**Source information**

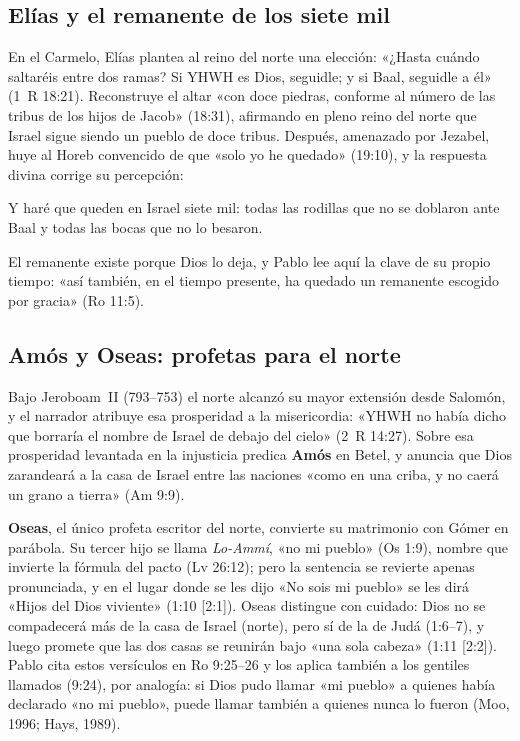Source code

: \subsection{Elías y el remanente de los siete mil}
En el Carmelo, Elías plantea al reino del norte una elección: «¿Hasta cuándo saltaréis entre dos ramas? Si YHWH es Dios, seguidle; y si Baal, seguidle a él» (1~R 18:21). Reconstruye el altar «con doce piedras, conforme al número de las tribus de los hijos de Jacob» (18:31), afirmando en pleno reino del norte que Israel sigue siendo un pueblo de doce tribus. Después, amenazado por Jezabel, huye al Horeb convencido de que «solo yo he quedado» (19:10), y la respuesta divina corrige su percepción:
\begin{cita}Y haré que queden en Israel siete mil: todas las rodillas que no se doblaron ante Baal y todas las bocas que no lo besaron.\end{cita}
El remanente existe porque Dios lo deja, y Pablo lee aquí la clave de su propio tiempo: «así también, en el tiempo presente, ha quedado un remanente escogido por gracia» (Ro 11:5).

\subsection{Amós y Oseas: profetas para el norte}
Bajo Jeroboam~II (793--753) el norte alcanzó su mayor extensión desde Salomón, y el narrador atribuye esa prosperidad a la misericordia: «YHWH no había dicho que borraría el nombre de Israel de debajo del cielo» (2~R 14:27). Sobre esa prosperidad levantada en la injusticia predica \textbf{Amós} en Betel, y anuncia que Dios zarandeará a la casa de Israel entre las naciones «como en una criba, y no caerá un grano a tierra» (Am 9:9).

\textbf{Oseas}, el único profeta escritor del norte, convierte su matrimonio con Gómer en parábola. Su tercer hijo se llama \emph{Lo-Ammí}, «no mi pueblo» (Os 1:9), nombre que invierte la fórmula del pacto (Lv 26:12); pero la sentencia se revierte apenas pronunciada, y en el lugar donde se les dijo «No sois mi pueblo» se les dirá «Hijos del Dios viviente» (1:10 [2:1]). Oseas distingue con cuidado: Dios no se compadecerá más de la casa de Israel (norte), pero sí de la de Judá (1:6--7), y luego promete que las dos casas se reunirán bajo «una sola cabeza» (1:11 [2:2]). Pablo cita estos versículos en Ro 9:25--26 y los aplica también a los gentiles llamados (9:24), por analogía: si Dios pudo llamar «mi pueblo» a quienes había declarado «no mi pueblo», puede llamar también a quienes nunca lo fueron (Moo, 1996; Hays, 1989).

**Problem to work on**
Exact repeat, pictures omitted: give every line from the top of the records down to and including the line with "haré que queden".

**Completed task**
Source code

: \subsection{Elías y el remanente de los siete mil}
En el Carmelo, Elías plantea al reino del norte una elección: «¿Hasta cuándo saltaréis entre dos ramas? Si YHWH es Dios, seguidle; y si Baal, seguidle a él» (1~R 18:21). Reconstruye el altar «con doce piedras, conforme al número de las tribus de los hijos de Jacob» (18:31), afirmando en pleno reino del norte que Israel sigue siendo un pueblo de doce tribus. Después, amenazado por Jezabel, huye al Horeb convencido de que «solo yo he quedado» (19:10), y la respuesta divina corrige su percepción:
\begin{cita}Y haré que queden en Israel siete mil: todas las rodillas que no se doblaron ante Baal y todas las bocas que no lo besaron.\end{cita}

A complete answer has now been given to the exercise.